Problem requirements: In the listing below, find the line that contains "- Updated dependencies [4b4d07e]" and the line that contains "createdAt 속성을 Date". Quote both and every line between them, exactly, and nothing more.

The data:
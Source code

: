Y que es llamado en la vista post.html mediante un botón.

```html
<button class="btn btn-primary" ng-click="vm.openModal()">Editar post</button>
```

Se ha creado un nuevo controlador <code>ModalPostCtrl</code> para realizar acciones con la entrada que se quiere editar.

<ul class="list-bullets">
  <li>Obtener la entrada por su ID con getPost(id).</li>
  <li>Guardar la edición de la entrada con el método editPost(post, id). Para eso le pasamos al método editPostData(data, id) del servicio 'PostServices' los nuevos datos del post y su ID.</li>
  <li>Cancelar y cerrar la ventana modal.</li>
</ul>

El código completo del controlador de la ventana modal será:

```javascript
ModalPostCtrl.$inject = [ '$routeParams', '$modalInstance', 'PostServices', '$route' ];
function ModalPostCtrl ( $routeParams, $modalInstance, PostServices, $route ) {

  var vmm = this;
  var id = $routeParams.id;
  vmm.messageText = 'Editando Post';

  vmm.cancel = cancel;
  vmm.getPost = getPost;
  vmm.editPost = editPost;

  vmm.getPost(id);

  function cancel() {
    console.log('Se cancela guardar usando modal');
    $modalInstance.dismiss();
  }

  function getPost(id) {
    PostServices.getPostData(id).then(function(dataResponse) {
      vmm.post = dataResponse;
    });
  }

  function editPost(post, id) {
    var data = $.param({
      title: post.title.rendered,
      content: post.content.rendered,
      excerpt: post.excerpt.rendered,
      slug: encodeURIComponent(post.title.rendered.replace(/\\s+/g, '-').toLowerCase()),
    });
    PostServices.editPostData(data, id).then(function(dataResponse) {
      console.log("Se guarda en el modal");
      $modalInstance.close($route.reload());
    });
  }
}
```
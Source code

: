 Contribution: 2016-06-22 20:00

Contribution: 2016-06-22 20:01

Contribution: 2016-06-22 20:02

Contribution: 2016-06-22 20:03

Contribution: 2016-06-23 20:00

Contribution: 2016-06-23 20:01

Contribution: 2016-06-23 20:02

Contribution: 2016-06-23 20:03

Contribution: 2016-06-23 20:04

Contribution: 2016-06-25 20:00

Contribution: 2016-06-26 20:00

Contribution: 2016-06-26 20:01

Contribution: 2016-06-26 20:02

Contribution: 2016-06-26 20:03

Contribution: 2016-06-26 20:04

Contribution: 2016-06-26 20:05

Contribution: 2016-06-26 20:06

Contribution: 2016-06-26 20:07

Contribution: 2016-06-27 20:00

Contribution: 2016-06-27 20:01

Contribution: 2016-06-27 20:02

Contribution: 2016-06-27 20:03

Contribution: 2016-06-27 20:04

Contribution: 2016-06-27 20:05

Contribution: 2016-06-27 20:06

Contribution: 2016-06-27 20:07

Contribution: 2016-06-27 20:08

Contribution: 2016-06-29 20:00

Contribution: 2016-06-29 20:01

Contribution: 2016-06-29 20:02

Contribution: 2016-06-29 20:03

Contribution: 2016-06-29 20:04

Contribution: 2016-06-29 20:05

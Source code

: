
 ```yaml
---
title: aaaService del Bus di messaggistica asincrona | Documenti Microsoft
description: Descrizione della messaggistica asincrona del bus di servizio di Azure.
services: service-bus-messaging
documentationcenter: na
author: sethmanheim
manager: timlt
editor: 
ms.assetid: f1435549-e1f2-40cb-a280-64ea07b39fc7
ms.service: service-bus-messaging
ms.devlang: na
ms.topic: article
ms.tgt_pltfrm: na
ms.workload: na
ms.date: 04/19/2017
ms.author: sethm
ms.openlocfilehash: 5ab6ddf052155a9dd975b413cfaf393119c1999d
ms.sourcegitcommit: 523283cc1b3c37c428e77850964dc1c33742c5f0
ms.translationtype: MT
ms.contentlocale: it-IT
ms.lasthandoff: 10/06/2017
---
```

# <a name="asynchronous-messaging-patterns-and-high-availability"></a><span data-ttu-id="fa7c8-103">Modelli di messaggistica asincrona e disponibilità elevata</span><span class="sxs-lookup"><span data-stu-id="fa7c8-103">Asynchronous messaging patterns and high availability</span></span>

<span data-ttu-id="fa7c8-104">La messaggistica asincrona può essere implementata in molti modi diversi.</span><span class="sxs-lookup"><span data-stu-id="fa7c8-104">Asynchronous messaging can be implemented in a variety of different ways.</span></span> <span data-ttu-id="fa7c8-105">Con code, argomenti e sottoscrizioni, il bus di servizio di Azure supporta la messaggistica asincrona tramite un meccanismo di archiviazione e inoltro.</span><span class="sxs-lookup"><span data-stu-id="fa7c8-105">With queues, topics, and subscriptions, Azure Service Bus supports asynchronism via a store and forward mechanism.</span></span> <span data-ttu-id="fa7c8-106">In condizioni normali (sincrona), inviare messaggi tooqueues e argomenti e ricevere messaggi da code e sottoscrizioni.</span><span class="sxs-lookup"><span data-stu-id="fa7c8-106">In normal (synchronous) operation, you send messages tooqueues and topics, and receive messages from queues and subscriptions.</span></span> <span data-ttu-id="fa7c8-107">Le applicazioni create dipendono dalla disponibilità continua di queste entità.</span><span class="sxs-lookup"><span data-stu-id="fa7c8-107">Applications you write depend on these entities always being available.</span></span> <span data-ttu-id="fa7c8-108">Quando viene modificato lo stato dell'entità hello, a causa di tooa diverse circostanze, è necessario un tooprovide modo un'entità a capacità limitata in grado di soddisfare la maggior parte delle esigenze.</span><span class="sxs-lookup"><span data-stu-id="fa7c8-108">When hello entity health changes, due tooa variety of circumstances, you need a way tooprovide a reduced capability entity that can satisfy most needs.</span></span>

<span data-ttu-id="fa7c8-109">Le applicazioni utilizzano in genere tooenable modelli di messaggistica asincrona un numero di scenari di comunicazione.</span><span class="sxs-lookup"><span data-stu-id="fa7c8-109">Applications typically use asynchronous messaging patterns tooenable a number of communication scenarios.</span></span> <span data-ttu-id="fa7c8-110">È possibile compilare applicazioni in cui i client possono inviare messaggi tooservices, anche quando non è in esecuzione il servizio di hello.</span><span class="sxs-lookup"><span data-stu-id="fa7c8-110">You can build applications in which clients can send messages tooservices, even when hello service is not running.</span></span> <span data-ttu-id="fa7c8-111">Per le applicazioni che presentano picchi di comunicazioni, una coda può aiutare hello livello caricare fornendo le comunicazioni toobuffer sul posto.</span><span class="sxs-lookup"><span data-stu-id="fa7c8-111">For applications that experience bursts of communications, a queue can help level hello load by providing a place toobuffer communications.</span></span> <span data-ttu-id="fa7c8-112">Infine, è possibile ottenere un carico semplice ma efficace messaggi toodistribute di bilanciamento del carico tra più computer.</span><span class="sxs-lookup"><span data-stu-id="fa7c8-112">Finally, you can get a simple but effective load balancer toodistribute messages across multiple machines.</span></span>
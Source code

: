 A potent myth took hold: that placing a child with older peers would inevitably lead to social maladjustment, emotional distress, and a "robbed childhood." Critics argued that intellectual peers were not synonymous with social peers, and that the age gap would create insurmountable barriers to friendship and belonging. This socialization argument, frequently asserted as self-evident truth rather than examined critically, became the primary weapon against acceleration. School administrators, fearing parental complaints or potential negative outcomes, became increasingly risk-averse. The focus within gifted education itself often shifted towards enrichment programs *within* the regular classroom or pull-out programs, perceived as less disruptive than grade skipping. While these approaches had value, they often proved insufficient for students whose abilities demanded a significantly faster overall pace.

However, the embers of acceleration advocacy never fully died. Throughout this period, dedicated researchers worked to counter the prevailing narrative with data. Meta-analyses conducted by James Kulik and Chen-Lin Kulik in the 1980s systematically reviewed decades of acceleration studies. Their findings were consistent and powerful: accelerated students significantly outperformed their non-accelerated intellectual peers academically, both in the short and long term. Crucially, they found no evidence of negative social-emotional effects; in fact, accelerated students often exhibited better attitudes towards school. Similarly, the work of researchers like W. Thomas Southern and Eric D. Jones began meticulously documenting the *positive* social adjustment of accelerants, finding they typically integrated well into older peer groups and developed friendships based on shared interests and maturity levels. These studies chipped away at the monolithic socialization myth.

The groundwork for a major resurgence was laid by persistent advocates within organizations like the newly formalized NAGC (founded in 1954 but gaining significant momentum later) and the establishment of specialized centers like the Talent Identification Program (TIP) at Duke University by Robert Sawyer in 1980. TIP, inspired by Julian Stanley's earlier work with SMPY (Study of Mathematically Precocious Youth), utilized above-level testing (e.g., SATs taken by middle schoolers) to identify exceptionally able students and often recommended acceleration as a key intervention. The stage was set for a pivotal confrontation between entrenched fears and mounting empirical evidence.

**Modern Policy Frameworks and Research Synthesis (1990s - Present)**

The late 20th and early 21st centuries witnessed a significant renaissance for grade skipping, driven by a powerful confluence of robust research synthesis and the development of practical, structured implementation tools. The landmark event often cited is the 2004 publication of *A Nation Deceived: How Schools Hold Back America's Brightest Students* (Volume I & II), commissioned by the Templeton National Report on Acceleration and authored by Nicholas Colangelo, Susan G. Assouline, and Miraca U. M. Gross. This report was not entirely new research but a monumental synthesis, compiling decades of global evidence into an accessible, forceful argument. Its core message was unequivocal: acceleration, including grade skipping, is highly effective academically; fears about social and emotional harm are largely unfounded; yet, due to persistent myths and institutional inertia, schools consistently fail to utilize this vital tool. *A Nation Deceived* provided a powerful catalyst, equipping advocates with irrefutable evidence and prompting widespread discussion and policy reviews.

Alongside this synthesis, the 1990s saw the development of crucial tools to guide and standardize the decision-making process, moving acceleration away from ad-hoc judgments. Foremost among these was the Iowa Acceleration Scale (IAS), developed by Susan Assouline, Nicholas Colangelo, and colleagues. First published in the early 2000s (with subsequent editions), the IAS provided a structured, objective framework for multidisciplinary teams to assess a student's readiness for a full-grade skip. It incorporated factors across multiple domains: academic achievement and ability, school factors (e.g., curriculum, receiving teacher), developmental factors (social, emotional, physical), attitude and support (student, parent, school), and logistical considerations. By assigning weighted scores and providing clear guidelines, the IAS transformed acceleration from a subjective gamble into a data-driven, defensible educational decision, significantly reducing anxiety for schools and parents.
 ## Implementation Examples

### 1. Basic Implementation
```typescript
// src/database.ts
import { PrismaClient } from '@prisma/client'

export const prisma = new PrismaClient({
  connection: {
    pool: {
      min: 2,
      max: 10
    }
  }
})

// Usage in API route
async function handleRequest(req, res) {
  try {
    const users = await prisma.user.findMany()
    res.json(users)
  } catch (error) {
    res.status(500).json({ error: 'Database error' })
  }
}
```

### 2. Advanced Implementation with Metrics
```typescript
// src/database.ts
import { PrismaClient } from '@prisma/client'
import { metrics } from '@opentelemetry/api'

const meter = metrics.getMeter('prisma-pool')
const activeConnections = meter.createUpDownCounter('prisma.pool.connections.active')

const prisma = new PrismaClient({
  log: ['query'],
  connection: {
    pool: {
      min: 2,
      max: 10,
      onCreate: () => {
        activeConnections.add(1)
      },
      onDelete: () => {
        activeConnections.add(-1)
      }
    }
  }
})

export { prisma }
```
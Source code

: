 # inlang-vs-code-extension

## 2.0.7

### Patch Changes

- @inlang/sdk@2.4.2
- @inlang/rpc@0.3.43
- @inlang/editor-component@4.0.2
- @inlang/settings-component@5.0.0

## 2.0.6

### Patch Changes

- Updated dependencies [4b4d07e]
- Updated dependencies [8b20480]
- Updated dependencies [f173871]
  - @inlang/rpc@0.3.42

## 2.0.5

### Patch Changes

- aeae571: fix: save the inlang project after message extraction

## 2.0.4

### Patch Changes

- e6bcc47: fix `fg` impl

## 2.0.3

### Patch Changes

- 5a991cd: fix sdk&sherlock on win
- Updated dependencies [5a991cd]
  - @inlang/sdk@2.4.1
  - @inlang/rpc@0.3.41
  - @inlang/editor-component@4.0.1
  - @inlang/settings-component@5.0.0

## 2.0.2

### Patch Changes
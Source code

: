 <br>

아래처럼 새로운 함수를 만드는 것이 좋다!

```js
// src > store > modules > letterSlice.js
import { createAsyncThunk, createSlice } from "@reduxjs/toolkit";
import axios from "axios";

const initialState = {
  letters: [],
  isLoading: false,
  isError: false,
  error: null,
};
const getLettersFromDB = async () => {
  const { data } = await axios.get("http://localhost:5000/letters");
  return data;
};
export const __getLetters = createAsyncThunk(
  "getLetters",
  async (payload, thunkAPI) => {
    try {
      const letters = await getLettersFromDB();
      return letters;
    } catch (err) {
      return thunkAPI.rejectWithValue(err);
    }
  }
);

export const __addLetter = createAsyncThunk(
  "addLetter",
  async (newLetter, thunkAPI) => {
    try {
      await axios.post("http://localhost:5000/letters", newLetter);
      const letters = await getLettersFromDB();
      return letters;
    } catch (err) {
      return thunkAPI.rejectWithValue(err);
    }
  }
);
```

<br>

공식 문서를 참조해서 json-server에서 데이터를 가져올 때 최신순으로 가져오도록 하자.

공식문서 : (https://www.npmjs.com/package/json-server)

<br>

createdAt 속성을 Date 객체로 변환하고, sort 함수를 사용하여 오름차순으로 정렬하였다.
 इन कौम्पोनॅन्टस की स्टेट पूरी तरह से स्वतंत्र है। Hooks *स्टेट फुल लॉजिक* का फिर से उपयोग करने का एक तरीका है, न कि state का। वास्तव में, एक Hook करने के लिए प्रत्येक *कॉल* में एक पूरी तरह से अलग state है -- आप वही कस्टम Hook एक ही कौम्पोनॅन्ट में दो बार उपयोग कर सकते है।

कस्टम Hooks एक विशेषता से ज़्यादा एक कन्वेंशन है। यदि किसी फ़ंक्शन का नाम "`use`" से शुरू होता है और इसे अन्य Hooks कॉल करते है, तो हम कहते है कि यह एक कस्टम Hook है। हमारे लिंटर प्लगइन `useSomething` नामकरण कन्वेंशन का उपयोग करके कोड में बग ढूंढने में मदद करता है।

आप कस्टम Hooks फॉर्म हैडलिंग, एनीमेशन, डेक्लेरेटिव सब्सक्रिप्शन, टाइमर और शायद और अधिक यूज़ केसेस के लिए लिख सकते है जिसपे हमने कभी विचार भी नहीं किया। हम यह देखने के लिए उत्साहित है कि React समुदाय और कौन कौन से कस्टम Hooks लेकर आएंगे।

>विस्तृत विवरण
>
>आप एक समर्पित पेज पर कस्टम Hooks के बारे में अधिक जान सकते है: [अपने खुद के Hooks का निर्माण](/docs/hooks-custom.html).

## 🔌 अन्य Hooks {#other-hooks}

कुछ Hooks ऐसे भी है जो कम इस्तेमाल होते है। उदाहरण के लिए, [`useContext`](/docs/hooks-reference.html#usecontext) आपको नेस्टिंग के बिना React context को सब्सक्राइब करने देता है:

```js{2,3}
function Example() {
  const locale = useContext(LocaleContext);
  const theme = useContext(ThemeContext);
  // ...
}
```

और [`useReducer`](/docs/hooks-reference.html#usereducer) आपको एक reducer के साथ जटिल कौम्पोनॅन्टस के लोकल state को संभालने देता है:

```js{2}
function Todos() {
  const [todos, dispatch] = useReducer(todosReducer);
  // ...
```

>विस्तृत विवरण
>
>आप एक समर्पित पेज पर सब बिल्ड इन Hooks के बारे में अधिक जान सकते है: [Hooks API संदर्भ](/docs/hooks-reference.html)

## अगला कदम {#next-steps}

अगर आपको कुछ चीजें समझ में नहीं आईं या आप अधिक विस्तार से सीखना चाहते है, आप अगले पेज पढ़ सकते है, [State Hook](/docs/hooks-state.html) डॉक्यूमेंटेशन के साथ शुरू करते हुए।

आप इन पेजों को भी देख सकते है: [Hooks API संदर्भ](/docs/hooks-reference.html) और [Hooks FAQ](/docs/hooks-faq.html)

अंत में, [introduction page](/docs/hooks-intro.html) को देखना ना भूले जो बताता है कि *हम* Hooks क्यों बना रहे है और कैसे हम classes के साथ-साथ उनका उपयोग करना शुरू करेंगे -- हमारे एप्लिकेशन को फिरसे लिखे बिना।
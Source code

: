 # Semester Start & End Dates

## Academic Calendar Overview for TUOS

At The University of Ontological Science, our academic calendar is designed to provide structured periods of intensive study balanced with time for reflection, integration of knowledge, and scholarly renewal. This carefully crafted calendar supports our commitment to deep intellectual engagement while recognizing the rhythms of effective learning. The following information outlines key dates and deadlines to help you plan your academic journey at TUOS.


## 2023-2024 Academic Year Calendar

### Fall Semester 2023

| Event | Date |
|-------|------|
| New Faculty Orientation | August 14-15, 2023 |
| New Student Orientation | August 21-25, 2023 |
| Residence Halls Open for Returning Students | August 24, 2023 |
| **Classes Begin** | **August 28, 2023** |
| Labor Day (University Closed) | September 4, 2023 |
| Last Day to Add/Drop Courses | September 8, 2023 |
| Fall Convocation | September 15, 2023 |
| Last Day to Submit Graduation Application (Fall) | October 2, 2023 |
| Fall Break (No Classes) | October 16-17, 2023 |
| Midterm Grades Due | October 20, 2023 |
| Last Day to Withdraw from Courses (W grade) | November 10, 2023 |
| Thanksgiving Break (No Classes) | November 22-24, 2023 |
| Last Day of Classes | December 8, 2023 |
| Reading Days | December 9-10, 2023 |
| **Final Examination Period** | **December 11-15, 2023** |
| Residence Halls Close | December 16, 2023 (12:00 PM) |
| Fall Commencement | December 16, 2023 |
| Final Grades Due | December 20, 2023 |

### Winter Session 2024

Answer box:
- Updated dependencies [4b4d07e]
- Updated dependencies [8b20480]
- Updated dependencies [f173871]
  - @inlang/rpc@0.3.42

## 2.0.5

### Patch Changes

- aeae571: fix: save the inlang project after message extraction

## 2.0.4

### Patch Changes

- e6bcc47: fix `fg` impl

## 2.0.3

### Patch Changes

- 5a991cd: fix sdk&sherlock on win
- Updated dependencies [5a991cd]
  - @inlang/sdk@2.4.1
  - @inlang/rpc@0.3.41
  - @inlang/editor-component@4.0.1
  - @inlang/settings-component@5.0.0

## 2.0.2

### Patch Changes
Source code

: <br>

아래처럼 새로운 함수를 만드는 것이 좋다!

```js
// src > store > modules > letterSlice.js
import { createAsyncThunk, createSlice } from "@reduxjs/toolkit";
import axios from "axios";

const initialState = {
  letters: [],
  isLoading: false,
  isError: false,
  error: null,
};
const getLettersFromDB = async () => {
  const { data } = await axios.get("http://localhost:5000/letters");
  return data;
};
export const __getLetters = createAsyncThunk(
  "getLetters",
  async (payload, thunkAPI) => {
    try {
      const letters = await getLettersFromDB();
      return letters;
    } catch (err) {
      return thunkAPI.rejectWithValue(err);
    }
  }
);

export const __addLetter = createAsyncThunk(
  "addLetter",
  async (newLetter, thunkAPI) => {
    try {
      await axios.post("http://localhost:5000/letters", newLetter);
      const letters = await getLettersFromDB();
      return letters;
    } catch (err) {
      return thunkAPI.rejectWithValue(err);
    }
  }
);
```

<br>

공식 문서를 참조해서 json-server에서 데이터를 가져올 때 최신순으로 가져오도록 하자.

공식문서 : (https://www.npmjs.com/package/json-server)

<br>

createdAt 속성을 Date 객체로 변환하고, sort 함수를 사용하여 오름차순으로 정렬하였다.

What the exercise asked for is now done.